Lucas has been embraced as a person who’s going to bring more dynamic leadership to better meet the needs of Kansas City’s East Side. But a reminder: Talk is cheap, and people eventually will want to see more vacant housing torn down, more new housing built and a lot more retail stores serving the minority community. Lucas has time to build his own reputation as an effective elected official.
▪ The biggest drop-off in quality of representation will be in the 1st District, where neophyte Heather Hall replaces good-government incumbent Dick Davis.
Police officers who congregate in the Northland were Hall’s biggest supporters, but she also deserves credit for her constant grassroots campaigning. Missouri state Sen. Ryan Silvey, a Kansas City Republican, tweeted Tuesday night: “Nice to see a conservative voice back on the Council.” However, Hall will be marginalized if she continues to offer only platitudes about how the city must be more effective in how it spends tax revenues.
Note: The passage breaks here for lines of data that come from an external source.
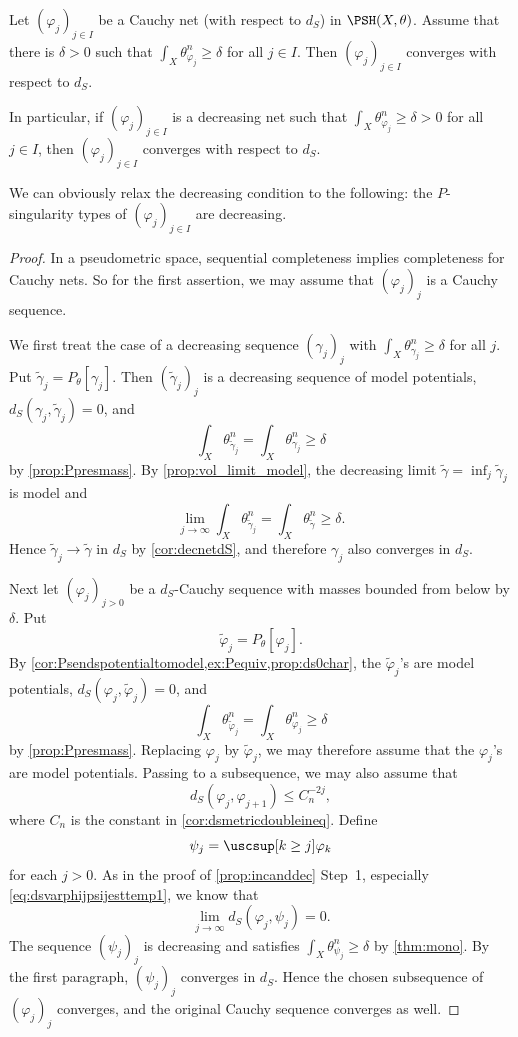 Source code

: \begin{corollary}\label{cor:completenessdS}
    Let $(\varphi_j)_{j\in I}$ be a Cauchy net (with respect to $d_S$) in $\PSH(X,\theta)$. Assume that there is $\delta>0$ such that $\int_X \theta_{\varphi_j}^n\geq \delta$ for all $j\in I$. Then $(\varphi_j)_{j\in I}$ converges with respect to $d_S$.

    In particular, if $(\varphi_j)_{j\in I}$ is a decreasing net such that $\int_X \theta_{\varphi_j}^n\geq \delta>0$ for all $j\in I$, then $(\varphi_j)_{j\in I}$ converges with respect to $d_S$.
\end{corollary}
We can obviously relax the decreasing condition to the following: the $P$-singularity types of $(\varphi_j)_{j\in I}$ are decreasing.

\begin{proof}
    In a pseudometric space, sequential completeness implies completeness for Cauchy nets. So for the first assertion, we may assume that $(\varphi_j)_j$ is a Cauchy sequence.

    We first treat the case of a decreasing sequence $(\gamma_j)_j$ with $\int_X\theta_{\gamma_j}^n\geq\delta$ for all $j$. Put $\tilde \gamma_j=P_\theta[\gamma_j]$. Then $(\tilde \gamma_j)_j$ is a decreasing sequence of model potentials, $d_S(\gamma_j,\tilde \gamma_j)=0$, and
    \[
        \int_X\theta_{\tilde \gamma_j}^n=\int_X\theta_{\gamma_j}^n\geq \delta
    \]
    by \cref{prop:Ppresmass}. By \cref{prop:vol_limit_model}, the decreasing limit $\tilde \gamma=\inf_j\tilde \gamma_j$ is model and
    \[
        \lim_{j\to\infty}\int_X\theta_{\tilde \gamma_j}^n=\int_X\theta_{\tilde \gamma}^n\geq\delta.
    \]
    Hence $\tilde \gamma_j\to\tilde \gamma$ in $d_S$ by \cref{cor:decnetdS}, and therefore $\gamma_j$ also converges in $d_S$.

    Next let $(\varphi_j)_{j>0}$ be a $d_S$-Cauchy sequence with masses bounded from below by $\delta$. Put
    \[
        \tilde{\varphi}_j=P_\theta[\varphi_j].
    \]
    By \cref{cor:Psendspotentialtomodel,ex:Pequiv,prop:ds0char}, the $\tilde{\varphi}_j$'s are model potentials, $d_S(\varphi_j,\tilde{\varphi}_j)=0$, and
    \[
        \int_X\theta_{\tilde{\varphi}_j}^n=\int_X\theta_{\varphi_j}^n\geq\delta
    \]
    by \cref{prop:Ppresmass}. Replacing $\varphi_j$ by $\tilde{\varphi}_j$, we may therefore assume that the $\varphi_j$'s are model potentials. Passing to a subsequence, we may also assume that
    \[
        d_S(\varphi_j,\varphi_{j+1})\leq C_n^{-2j},
    \]
    where $C_n$ is the constant in \cref{cor:dsmetricdoubleineq}.
    Define
    \[
    \psi_j=\uscsup[k\geq j]\varphi_k
    \]
    for each $j>0$. As in the proof of \cref{prop:incanddec} Step~1, especially \eqref{eq:dsvarphijpsijesttemp1}, we know that
    \[
    \lim_{j\to\infty} d_S(\varphi_j,\psi_j)=0.
    \]
    The sequence $(\psi_j)_j$ is decreasing and satisfies $\int_X\theta_{\psi_j}^n\geq\delta$ by \cref{thm:mono}. By the first paragraph, $(\psi_j)_j$ converges in $d_S$. Hence the chosen subsequence of $(\varphi_j)_j$ converges, and the original Cauchy sequence converges as well.


\end{proof}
▪ One of the best outcomes on Election Night was Canady’s narrow victory for the 5th District seat.
Canady defeated Ken Bacchus, a former council member and handpicked candidate of Freedom Inc., the black political club. It’s a tribute to Canady, a Jackson County assistant prosecutor, that she won by providing a message of hope for struggling neighborhoods.
Starting Aug. 1, Canady, James and other council members must start delivering on their pledges to create a more vibrant and economically successful city.
You can be sure that even the 88.7 percent of registered voters who didn’t go to the polls Tuesday want that to happen.